M.I.T. Media Laboratory Perceptual Computing Section Technical Report No. 491, April 1999.
Sound Scene Segmentation
by Dynamic Detection of Correlogram Comodulation
Eric D. Scheirer
Machine Listening Group, MIT Media Laboratory
E15-401D Cambridge, MA 02139-4307 USA
eds@media.mit.edu
Abstract: A new technique for sound-scene analysis is presented. This technique operates by discovering
common modulation behavior among groups of frequency subbands in the autocorrelogram domain. The
analysis is conducted by first analyzing the autocorrelogram to estimate the amplitude modulation and
period modulation of each channel of data at each time step, and then using dynamic clustering techniques
to group together channels with similar modulation behavior. Implementation details of the analysis
technique are presented, and its performance is demonstrated on a test sound.
1. Introduction
The autocorrelogram and similar representations of subband periodicity are now established as the
preferred computational representation of early sound processing in the auditory system. This is primarily
due to the accuracy with which these models explain the available experimental data on pitch perception.

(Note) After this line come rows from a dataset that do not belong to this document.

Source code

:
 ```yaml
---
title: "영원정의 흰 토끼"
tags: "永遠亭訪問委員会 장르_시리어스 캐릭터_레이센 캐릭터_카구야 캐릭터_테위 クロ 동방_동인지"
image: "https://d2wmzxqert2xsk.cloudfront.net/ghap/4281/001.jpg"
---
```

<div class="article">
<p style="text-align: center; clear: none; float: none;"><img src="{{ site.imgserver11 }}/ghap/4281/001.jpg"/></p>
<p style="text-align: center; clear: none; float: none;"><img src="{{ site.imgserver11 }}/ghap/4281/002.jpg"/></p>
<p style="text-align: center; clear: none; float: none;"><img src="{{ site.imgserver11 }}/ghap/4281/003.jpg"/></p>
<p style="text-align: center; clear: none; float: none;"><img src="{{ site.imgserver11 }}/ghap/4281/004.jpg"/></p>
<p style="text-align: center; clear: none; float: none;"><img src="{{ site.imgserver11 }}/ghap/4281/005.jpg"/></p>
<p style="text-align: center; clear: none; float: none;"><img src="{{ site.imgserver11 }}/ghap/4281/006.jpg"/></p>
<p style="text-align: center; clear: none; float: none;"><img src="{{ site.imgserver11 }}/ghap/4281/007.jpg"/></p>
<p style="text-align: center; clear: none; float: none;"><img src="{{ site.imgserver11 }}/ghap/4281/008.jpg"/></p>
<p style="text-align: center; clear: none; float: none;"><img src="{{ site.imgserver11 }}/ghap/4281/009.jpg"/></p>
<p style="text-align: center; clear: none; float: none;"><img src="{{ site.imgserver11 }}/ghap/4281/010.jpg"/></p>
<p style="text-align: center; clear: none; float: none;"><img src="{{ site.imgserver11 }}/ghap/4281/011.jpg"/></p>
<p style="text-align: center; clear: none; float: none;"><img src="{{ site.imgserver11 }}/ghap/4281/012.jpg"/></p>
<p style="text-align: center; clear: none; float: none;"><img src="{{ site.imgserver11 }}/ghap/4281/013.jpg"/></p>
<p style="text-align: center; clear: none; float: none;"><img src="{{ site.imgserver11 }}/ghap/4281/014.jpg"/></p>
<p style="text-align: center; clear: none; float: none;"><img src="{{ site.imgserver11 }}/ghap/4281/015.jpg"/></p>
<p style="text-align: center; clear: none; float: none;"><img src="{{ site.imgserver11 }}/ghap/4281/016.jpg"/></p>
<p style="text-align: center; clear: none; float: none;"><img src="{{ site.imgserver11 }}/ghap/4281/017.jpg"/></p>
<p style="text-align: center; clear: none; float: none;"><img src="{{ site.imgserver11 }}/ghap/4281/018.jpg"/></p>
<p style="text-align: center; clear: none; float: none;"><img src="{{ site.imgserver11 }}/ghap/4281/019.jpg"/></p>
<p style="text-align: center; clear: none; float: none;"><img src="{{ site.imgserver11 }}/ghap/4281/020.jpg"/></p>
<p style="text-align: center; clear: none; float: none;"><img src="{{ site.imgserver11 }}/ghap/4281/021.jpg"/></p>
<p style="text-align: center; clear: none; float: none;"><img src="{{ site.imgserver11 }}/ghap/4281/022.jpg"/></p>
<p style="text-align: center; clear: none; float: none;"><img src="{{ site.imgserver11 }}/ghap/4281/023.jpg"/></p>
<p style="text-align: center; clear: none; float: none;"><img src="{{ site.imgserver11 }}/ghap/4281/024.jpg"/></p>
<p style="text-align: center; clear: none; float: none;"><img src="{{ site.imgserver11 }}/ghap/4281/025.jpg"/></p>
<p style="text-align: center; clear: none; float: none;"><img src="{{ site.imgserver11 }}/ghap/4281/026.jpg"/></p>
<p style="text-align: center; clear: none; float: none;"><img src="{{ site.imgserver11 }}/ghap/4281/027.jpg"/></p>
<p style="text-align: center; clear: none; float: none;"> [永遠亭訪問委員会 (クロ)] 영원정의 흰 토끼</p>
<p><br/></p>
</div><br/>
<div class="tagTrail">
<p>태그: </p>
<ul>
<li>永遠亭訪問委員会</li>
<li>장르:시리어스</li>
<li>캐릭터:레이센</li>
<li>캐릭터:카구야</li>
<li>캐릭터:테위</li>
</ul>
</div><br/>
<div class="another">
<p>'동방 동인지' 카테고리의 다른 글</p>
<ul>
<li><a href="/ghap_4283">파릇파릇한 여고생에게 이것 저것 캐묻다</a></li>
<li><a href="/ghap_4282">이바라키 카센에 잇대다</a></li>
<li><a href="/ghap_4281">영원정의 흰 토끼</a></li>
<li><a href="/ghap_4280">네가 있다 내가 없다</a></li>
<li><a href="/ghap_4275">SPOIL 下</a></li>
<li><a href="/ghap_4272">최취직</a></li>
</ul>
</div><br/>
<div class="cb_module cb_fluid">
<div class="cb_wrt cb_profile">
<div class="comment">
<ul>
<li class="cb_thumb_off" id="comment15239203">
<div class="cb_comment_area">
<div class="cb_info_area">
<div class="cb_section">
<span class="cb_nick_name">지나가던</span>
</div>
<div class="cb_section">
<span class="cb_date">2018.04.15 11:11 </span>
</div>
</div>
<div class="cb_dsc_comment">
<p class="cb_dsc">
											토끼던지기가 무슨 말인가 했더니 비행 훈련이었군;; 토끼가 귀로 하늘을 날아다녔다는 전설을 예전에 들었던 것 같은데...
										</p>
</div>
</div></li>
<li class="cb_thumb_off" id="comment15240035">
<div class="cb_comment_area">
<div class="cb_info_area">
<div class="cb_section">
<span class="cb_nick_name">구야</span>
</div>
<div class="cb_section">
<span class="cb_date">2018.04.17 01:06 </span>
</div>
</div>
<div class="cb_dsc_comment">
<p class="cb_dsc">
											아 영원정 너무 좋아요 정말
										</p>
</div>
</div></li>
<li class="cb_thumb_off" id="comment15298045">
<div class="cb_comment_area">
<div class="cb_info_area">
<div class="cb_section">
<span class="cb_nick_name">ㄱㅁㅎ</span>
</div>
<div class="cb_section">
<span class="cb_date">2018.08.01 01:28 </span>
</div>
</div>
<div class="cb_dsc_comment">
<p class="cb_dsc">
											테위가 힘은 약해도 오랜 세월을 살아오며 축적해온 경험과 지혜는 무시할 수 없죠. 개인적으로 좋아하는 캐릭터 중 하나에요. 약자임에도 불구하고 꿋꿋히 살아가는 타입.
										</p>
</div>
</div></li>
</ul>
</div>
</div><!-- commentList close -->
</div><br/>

Although there is still debate regarding the strengths and weaknesses of different periodicity
representations (Irino and Patterson 1996; Slaney 1997; de Cheveigné 1998; Kaernbach and Demany
1998), it is now relatively uncontested that some sort of temporal periodicity detection is applied to the
output of the cochlear filterbank in the human listening process.
A remarkable correspondence between visual motion in the autocorrelogram and the perception of auditory
scene analysis was reported some time ago (Duda, Lyon and Slaney 1990). However, as yet there has been
relatively little attempt to operationalize this discovery in a computational auditory-scene-analysis (CASA)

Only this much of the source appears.